§ Excerpted data
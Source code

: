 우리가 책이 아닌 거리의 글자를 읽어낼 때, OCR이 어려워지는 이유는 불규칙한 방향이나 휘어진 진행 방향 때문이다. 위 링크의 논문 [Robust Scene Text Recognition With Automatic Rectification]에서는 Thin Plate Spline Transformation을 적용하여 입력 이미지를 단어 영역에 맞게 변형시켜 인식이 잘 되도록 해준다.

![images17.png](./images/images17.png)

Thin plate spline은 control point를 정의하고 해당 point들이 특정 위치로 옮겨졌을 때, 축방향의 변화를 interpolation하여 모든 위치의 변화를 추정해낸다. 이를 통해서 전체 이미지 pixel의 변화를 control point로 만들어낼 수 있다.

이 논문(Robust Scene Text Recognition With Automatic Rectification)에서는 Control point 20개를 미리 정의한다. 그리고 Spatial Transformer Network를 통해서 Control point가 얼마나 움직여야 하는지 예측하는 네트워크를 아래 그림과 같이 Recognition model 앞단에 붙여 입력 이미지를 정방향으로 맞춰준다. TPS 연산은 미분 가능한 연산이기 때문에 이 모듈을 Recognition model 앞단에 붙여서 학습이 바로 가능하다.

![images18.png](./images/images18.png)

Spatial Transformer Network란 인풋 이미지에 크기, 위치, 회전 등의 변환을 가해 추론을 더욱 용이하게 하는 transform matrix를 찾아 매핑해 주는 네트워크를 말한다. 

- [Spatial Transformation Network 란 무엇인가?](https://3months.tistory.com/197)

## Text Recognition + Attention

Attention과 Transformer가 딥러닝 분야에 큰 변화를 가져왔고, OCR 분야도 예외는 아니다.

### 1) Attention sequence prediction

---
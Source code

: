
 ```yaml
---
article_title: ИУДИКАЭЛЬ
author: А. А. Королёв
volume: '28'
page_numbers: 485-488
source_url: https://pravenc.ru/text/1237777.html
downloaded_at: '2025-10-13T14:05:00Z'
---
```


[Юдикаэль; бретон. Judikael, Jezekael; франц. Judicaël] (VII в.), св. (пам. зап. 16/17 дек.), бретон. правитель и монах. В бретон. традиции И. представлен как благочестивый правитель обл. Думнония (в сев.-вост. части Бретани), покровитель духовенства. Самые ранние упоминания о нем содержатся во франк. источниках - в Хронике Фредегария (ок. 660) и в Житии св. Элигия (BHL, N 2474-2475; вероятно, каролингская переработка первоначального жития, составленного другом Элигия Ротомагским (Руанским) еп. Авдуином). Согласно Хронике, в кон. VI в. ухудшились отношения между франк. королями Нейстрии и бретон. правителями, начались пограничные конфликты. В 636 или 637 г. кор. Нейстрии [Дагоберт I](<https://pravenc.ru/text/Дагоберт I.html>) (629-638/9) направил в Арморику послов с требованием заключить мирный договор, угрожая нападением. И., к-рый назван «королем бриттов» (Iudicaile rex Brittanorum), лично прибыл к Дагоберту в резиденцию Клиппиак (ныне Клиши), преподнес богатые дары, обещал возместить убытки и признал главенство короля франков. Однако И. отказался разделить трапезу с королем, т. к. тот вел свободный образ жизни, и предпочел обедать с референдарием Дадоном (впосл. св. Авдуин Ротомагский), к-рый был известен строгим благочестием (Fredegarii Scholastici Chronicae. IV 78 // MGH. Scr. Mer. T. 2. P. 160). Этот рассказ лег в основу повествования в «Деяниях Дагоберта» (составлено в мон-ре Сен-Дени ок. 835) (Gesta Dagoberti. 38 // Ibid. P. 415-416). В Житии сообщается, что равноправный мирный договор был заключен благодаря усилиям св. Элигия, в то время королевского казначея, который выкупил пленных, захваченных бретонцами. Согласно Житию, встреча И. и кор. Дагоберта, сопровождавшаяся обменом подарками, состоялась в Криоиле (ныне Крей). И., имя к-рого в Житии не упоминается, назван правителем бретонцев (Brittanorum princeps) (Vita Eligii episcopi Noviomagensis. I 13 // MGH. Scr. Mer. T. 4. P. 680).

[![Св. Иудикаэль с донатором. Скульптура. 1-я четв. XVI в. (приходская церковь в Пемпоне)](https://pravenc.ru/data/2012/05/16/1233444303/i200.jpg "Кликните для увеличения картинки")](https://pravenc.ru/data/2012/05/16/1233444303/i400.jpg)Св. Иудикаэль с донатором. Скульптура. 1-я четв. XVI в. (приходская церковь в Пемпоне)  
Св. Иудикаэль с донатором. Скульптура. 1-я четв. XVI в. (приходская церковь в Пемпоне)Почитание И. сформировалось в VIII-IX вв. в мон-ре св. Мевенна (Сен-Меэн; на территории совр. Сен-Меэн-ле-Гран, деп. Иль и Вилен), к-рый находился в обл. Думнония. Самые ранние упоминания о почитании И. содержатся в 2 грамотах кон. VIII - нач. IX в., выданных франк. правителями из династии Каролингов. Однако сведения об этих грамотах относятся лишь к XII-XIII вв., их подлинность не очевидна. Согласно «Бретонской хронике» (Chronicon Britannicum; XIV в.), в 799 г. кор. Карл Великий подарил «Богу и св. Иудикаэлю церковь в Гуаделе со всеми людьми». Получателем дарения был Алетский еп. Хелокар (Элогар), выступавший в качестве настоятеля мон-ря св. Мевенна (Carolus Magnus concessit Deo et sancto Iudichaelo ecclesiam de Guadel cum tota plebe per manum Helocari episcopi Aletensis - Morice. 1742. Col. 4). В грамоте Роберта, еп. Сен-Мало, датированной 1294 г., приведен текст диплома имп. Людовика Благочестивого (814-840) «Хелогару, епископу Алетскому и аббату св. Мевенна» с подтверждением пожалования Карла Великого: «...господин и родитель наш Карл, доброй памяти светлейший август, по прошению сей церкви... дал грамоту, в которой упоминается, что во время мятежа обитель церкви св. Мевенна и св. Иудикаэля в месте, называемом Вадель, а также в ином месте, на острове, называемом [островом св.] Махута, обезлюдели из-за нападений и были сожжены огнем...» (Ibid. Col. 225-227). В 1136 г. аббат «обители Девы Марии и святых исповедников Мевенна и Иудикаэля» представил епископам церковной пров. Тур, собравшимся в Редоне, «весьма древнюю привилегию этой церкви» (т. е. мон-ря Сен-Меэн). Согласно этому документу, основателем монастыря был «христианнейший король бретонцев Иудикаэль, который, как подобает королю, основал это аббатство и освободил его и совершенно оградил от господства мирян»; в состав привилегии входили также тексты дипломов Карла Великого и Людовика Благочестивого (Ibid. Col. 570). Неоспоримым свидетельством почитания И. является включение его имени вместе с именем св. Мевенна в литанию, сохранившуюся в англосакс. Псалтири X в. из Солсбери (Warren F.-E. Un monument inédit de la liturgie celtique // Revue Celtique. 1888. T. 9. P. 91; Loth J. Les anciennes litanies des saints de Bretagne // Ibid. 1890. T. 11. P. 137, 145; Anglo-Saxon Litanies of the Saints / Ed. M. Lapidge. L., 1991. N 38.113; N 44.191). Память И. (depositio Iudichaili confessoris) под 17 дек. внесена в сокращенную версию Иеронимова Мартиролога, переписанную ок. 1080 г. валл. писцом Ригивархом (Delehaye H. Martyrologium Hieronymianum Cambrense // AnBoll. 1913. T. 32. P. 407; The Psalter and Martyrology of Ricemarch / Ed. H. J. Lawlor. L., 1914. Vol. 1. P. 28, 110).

§ Required action
Would you please copy every line in the data that contains the word "With"?

§ Result of the task
: 우리가 책이 아닌 거리의 글자를 읽어낼 때, OCR이 어려워지는 이유는 불규칙한 방향이나 휘어진 진행 방향 때문이다. 위 링크의 논문 [Robust Scene Text Recognition With Automatic Rectification]에서는 Thin Plate Spline Transformation을 적용하여 입력 이미지를 단어 영역에 맞게 변형시켜 인식이 잘 되도록 해준다.
이 논문(Robust Scene Text Recognition With Automatic Rectification)에서는 Control point 20개를 미리 정의한다. 그리고 Spatial Transformer Network를 통해서 Control point가 얼마나 움직여야 하는지 예측하는 네트워크를 아래 그림과 같이 Recognition model 앞단에 붙여 입력 이미지를 정방향으로 맞춰준다. TPS 연산은 미분 가능한 연산이기 때문에 이 모듈을 Recognition model 앞단에 붙여서 학습이 바로 가능하다.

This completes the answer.